***** DATA RECORDS
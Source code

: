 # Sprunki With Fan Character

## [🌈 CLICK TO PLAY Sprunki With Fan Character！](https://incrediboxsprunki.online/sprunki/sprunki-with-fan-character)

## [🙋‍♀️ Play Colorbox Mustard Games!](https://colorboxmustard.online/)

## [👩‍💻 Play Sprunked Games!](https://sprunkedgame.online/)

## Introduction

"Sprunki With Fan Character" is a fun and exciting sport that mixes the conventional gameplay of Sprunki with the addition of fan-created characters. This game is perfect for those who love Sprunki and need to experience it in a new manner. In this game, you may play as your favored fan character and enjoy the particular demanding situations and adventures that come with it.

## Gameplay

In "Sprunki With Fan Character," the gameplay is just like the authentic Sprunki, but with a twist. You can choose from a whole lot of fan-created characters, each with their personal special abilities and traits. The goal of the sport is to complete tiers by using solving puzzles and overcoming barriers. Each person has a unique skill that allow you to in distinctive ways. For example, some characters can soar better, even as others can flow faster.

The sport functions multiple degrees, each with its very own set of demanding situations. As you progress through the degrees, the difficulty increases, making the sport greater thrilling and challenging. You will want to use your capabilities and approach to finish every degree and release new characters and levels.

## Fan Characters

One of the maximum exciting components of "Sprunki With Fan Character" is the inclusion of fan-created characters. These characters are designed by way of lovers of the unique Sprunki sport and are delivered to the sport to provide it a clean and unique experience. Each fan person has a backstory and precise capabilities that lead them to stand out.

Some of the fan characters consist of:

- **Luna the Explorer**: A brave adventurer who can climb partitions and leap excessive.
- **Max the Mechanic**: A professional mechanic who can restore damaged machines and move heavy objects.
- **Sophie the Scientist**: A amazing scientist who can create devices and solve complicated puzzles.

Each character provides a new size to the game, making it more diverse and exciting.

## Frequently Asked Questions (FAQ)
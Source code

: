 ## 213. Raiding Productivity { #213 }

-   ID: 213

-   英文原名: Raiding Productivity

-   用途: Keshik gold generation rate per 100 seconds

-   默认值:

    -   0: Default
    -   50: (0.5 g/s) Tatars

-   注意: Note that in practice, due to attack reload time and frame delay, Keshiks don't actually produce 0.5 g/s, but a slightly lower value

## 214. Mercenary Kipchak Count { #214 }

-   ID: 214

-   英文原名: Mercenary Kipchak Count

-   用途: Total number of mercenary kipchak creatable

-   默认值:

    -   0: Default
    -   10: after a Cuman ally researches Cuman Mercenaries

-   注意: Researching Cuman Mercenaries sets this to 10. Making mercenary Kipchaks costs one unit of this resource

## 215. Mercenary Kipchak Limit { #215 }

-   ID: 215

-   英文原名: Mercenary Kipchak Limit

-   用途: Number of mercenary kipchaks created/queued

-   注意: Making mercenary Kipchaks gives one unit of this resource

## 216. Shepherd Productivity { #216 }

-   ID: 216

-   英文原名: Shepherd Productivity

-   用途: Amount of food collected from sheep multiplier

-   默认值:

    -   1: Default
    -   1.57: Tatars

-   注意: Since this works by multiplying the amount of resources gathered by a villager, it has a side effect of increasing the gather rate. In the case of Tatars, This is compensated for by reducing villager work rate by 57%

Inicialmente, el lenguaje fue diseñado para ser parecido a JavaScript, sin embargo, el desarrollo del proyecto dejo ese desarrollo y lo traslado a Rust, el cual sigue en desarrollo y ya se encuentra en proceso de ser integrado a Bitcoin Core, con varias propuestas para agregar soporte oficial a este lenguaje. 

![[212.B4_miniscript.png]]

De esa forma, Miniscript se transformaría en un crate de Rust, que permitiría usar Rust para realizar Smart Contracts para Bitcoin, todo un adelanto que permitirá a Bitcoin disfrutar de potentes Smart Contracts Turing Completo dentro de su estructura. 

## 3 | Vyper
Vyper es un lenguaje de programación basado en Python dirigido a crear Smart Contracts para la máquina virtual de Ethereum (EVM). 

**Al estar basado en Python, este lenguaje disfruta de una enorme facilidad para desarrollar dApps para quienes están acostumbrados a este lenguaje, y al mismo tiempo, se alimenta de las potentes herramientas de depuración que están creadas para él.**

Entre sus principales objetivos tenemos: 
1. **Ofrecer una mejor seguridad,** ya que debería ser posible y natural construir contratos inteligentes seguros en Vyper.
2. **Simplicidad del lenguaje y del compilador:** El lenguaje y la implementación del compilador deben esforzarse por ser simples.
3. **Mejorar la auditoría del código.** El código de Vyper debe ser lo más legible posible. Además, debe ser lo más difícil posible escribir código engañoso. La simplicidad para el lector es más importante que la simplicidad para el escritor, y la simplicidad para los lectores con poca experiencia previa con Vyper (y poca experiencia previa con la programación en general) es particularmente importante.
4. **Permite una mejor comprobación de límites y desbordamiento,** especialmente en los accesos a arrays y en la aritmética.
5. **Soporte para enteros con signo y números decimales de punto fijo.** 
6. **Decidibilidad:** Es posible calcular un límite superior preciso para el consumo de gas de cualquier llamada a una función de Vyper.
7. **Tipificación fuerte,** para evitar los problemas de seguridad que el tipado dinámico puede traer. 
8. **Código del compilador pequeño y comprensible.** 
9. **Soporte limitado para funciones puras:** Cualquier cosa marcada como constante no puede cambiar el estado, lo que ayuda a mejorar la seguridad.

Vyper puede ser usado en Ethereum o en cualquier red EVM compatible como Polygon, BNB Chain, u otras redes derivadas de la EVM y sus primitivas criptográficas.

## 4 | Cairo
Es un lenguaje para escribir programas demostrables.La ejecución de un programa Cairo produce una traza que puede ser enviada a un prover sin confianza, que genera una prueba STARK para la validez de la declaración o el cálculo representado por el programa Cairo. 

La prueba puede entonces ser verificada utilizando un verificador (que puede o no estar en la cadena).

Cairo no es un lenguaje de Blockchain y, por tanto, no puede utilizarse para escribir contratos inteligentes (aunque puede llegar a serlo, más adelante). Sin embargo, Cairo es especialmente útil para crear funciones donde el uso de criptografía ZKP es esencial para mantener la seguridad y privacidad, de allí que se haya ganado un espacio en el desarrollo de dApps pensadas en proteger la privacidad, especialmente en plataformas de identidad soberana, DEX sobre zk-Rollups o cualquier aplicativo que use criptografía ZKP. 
**********
Make a copy of each line in the records that has the word "como".

9. **Soporte limitado para funciones puras:** Cualquier cosa marcada como constante no puede cambiar el estado, lo que ayuda a mejorar la seguridad.
Vyper puede ser usado en Ethereum o en cualquier red EVM compatible como Polygon, BNB Chain, u otras redes derivadas de la EVM y sus primitivas criptográficas.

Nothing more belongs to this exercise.